Afortunadamente tenía un jefe que amaba a los perros y se esforzó por permitirme trabajar desde casa algunos días para que Mordred no se quedara solo y porque me aterraba pensar en lo que podríamos encontrar cuando llegáramos a casa.
Un colega con quien trabajaba en un proyecto no compartía el punto de vista de mi jefe. Traté de explicarle lo que ocurría en casa: que cada superficie estaba cubierta con manteles de plástico; que una criatura del tamaño de una persona jadeaba y temblaba y moría dentro de mi casa y que tenía que sostenerlo mientras orinaba y sujetarle la cabeza para que bebiera agua de su tazón.
Aunque Douglas y yo no tenemos hijos y estos perros no son nuestros hijos, son nuestra familia, nuestra manada. No podía dejar solo y sufriendo a uno de los nuestros, por eso respeto tanto la decisión de Apple . Mi empleo en publicidad es insignificante comparado con los fanáticos y las expectativas de todo un continente y aún así eligió quedarse a cuidar de los suyos. Mi jefe, por cierto, le dijo a mi colega que me dejara en paz.

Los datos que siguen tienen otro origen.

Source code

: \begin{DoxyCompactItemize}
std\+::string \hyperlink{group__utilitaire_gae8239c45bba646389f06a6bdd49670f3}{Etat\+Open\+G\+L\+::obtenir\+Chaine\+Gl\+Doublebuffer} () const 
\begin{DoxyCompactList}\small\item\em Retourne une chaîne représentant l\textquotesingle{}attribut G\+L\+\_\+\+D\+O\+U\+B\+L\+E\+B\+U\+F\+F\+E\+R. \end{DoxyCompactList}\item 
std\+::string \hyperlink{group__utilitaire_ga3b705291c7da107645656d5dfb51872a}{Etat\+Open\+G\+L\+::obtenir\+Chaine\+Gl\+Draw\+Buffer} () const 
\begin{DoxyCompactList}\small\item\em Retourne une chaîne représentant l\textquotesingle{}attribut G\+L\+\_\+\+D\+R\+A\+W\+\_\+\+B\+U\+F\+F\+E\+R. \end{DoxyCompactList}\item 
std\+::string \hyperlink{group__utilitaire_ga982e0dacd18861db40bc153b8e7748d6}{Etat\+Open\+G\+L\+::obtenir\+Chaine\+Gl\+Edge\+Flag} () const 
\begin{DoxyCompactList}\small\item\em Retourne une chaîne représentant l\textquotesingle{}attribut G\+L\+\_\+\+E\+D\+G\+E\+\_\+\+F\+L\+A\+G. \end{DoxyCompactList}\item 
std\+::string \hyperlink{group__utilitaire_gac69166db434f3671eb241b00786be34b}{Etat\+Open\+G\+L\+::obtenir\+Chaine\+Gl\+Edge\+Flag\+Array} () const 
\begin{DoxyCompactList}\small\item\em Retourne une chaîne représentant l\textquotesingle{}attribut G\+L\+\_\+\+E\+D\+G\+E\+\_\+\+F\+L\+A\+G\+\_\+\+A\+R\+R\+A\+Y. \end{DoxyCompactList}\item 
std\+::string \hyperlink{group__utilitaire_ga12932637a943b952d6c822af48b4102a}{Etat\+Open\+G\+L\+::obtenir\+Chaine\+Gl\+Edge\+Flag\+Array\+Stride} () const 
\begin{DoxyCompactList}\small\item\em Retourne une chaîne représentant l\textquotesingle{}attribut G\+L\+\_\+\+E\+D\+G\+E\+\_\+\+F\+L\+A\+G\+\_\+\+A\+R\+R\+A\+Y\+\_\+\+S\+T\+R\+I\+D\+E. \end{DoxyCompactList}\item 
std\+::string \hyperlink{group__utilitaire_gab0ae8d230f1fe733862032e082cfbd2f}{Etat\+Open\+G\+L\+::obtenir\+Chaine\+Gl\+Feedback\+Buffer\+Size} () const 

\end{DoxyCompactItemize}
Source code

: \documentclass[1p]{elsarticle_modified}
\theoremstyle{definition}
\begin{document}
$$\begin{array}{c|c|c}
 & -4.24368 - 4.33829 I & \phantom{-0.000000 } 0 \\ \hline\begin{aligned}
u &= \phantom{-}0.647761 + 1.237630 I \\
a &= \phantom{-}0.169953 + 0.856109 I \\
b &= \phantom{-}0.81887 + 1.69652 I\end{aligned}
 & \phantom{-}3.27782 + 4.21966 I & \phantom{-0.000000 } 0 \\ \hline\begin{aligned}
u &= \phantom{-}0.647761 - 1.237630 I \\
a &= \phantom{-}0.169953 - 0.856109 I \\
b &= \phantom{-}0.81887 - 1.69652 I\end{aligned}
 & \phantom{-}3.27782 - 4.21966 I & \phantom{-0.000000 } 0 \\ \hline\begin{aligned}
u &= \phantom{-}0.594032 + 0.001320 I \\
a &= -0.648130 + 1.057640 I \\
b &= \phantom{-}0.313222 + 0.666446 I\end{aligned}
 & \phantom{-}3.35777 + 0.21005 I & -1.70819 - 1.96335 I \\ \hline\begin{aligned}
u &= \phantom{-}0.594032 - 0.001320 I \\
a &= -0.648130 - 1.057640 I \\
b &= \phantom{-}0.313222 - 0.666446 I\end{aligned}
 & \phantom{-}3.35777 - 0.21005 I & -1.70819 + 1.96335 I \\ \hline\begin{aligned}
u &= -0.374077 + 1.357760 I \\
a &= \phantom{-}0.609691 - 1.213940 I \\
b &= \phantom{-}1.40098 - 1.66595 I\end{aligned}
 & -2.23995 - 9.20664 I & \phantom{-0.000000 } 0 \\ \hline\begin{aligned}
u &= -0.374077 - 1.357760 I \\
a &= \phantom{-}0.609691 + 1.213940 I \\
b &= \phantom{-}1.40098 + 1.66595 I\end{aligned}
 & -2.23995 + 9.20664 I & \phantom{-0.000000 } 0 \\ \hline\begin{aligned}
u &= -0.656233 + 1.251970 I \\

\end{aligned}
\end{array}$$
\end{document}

Un día simplemente fue demasiado. Una complicación del cáncer le provocó neumonía y Mordred sufría con cada respiración. Hizo acopio de toda su fuerza para alzar la cabeza y mirar a Douglas y entonces hicimos una llamada telefónica.
Todos nos reunimos en el consultorio frío del veterinario. Yo lloraba desconsolada y Mordred posaba su cabeza en el regazo de Douglas, agradecido por el consuelo.
Le aplicaron la inyección. Mordred simplemente se desvaneció, dejando la enorme y deteriorada cáscara de un perro en el piso. Vi a Morgane olfatearlo, tratando de entender a dónde había ido su amigo. Durante días lo buscó debajo de los arbustos y a la vuelta de las esquinas, olfateaba en los lugares conocidos; supongo que Douglas y yo hacíamos lo mismo. Es imposible que tengas una criatura de ese tamaño físico y espiritual en casa y que no deje una herida abierta cuando se va.
Supongo que eso era exactamente a lo que se enfrentaba Apple cuando tomó su audaz, valiente y costosa decisión: estar allí para honrar a su amado amigo hasta el final.
Una vez que un perro que te ama se apoya en ti, no puedes evitar apoyarte también en él.